4 Ways to Find Inner Joy

‘Tis the season to battle a touch of the blues.


It’s the season of office parties, family vacations and too many selfies popping up on Instagram and your facebook page. It sometimes feels as if everyone else is in a better place and having more fun. Many find themselves feeling down, unsettled, and battling a touch of the blues.

What can we do to find our personal joy?

Joy is not the same as fun. You can spend the day having a great time in the city with friends but when you walk through your door, you are not feeling joy. Or you can search spa finder, book the most lux treatments and then partake in gourmet meals but somehow a void remains. At the end of the day joyfulness eludes you.

Inner joy, genuine “I-feel-good-about-my-life” emotions takes work. It requires creating a positive inner core which can be a strenuous workout for the soul.

We need to stop comparing our lives and digital images with others. By focusing on the happiness of everyone else we forget how to zoom in on our own blessings. Once we are determined to seek out our inner joy and decide to stop sizing up the vacations, romantic life and wallets of our friends and family, we are ready for the first step.

1. Get Into the Gratitude Mode

Joyfulness begins with a sense of gratitude. Show me a positive, happy person and I will show you a grateful person. Appreciation doesn’t only happen when things are going perfectly. Our mission is to cultivate this sensation of thankfulness as our constant guiding spirit. How?

Customize your outlook to see the good. In Judaism we call this an ‘ayin tov,’ a positive eye. Instead of focusing on what’s wrong, train your eye to see what’s right. Pay attention to the number of times a day you have a negative reaction, criticism or complaint. When someone does something for you, do you find where they fall short instead of saying thank you? When you’re eating out in a restaurant, do you end up griping about the service or the food?
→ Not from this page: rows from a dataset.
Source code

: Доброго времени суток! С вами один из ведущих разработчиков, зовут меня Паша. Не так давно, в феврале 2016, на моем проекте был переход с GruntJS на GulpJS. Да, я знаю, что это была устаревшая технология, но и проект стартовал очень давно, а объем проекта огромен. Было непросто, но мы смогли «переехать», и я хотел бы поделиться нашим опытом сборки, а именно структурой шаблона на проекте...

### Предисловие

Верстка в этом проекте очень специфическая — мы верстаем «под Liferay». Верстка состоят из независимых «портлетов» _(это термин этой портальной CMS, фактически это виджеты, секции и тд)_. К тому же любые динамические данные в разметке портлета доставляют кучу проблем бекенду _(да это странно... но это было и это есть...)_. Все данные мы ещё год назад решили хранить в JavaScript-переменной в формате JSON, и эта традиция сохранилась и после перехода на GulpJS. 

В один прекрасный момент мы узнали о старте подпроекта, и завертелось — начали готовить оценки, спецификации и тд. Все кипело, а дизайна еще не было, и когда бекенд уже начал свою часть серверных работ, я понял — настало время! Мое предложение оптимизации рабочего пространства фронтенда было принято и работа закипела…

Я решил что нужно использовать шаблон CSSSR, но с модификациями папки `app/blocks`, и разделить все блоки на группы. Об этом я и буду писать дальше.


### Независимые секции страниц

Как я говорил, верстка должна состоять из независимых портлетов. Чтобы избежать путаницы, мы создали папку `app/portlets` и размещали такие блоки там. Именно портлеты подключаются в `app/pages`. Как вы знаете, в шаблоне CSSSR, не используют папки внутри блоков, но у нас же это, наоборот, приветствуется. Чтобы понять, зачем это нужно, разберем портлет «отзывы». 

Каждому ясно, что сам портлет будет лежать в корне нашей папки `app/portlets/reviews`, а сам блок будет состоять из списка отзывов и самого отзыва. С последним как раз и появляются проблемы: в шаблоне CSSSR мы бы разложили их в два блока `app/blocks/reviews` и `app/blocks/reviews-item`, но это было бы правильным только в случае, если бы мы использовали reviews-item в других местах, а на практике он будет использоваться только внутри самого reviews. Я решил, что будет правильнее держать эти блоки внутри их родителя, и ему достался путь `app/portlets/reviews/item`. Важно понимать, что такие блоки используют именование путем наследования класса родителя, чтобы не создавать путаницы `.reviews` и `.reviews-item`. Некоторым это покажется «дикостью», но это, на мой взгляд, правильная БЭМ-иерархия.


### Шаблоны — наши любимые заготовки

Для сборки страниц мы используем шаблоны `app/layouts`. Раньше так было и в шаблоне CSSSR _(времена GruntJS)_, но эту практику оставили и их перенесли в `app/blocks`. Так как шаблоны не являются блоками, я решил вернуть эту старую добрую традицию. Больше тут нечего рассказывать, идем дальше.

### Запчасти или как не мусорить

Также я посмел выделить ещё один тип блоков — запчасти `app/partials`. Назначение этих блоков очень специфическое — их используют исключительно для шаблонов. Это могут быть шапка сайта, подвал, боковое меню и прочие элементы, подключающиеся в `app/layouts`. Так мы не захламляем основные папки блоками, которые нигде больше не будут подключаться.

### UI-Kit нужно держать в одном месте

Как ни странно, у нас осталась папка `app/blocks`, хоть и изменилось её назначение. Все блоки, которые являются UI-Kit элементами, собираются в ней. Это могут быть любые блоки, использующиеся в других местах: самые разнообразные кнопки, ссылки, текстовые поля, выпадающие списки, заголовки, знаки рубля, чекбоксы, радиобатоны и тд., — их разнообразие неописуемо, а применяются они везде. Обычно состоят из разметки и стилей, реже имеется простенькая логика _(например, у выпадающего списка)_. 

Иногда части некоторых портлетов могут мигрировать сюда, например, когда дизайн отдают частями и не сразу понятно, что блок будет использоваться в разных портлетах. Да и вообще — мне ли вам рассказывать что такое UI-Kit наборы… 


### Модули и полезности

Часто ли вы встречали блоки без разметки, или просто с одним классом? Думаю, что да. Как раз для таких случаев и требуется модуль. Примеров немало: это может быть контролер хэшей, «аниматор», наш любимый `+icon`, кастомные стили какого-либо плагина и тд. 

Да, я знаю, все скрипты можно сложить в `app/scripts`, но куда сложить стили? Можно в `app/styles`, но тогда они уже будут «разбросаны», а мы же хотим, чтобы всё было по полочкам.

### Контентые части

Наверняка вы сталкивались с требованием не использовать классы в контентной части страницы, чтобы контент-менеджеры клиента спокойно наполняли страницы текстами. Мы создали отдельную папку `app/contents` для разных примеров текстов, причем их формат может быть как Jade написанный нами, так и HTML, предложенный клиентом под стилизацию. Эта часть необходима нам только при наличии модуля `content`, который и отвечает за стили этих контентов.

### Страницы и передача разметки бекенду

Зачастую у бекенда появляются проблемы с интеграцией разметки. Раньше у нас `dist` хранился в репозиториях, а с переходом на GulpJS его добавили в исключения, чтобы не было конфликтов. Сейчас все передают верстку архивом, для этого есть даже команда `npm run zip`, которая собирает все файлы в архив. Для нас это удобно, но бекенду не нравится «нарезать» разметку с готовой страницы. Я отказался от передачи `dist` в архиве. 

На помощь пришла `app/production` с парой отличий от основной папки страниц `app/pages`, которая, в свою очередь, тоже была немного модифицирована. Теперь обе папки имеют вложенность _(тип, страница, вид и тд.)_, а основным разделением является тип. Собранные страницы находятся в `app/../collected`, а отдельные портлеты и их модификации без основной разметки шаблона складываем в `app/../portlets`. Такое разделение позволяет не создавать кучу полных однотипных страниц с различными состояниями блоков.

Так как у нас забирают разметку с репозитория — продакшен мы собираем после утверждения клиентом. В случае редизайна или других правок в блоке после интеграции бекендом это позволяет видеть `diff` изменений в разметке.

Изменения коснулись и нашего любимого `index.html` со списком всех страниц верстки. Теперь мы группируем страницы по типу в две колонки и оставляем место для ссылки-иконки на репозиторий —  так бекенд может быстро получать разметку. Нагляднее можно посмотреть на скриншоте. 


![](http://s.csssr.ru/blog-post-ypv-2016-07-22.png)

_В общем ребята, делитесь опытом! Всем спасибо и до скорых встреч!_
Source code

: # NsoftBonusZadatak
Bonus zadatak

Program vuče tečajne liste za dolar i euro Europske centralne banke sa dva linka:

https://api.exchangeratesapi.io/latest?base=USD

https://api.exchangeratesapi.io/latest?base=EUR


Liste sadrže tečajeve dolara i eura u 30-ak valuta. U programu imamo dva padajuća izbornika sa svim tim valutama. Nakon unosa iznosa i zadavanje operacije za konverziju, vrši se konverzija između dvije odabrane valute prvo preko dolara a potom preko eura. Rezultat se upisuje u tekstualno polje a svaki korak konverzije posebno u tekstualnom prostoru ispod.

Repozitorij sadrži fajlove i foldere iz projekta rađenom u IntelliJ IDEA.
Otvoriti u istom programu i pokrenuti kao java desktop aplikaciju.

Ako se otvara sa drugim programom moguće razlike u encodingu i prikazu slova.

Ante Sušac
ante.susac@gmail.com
Work on quieting that negative side and building the positive. You will find yourself more pleasant to be around, more thankful and evolving into a happier person.

2. Develop Awareness

Look around and what do you see most people doing? They’re going through life while talking or texting. I recently spoke to a chiropractor who told me that most of her clients today are children whose neck muscles are strained from constantly looking down at their phones or ipads. We have stopped appreciating the life around us. We have lost our sense of awareness and with it, our delight for the people, objects, and moments that surround us. Of course this lack of mindfulness impacts our relationships. We begin to take it all for granted.

When we experience the fullness of life and open our eyes to see the colors of a sunset, listen to the giggles of a child, savor the scent of a home cooked dinner, or share an intimate thought with a loved one, we become more cognizant of our daily opportunities for joy. As we grow mindful, we enjoy more and tune out less.

This consciousness is steeped in Judaism. Instead of just reciting a general blessing, we are given very specific words to help us appreciate ‘the fruits of the tree’, ‘the bread of the earth’, and ‘the many types of fragrance’ that we smell. Upon hearing the boom of thunder, seeing lightning, a rainbow or fruit trees in bloom, there are appropriate blessings to say. The message is that we cannot allow life to pass us by. Joy awaits us if only we would allow ourselves to take a moment.

3. Become A Giver

Those who give, who are charitable and contribute to this world, are genuinely happier people. Researchers at the University of Oregon studied the brains of volunteers who were given $100. The brain center connected to pleasure and reward lit up on the scans of the participants who chose to help others with the money.

When we feel purposeful we feel pleasure. We know that we count and make a difference. We feel needed. We feel alive. We experience the joy of giving.

We also transform ourselves into more sensitive human beings who touch people with our kindness. We grow happier knowing that we have left a beautiful imprint in this world.

It is not just charities and strangers who need us. Our families, friends, spouses and children all have hearts wide open waiting for us to fill a void through our acts of love. Giving a bright smile in times of need, a reassuring hug, a listening ear, an encouraging message when things seem bleak all create positive energy to help others keep on going. When we build bonds we feel joy. We know that this universe has been made better through our presence. This is the joy that money can never buy. It is priceless.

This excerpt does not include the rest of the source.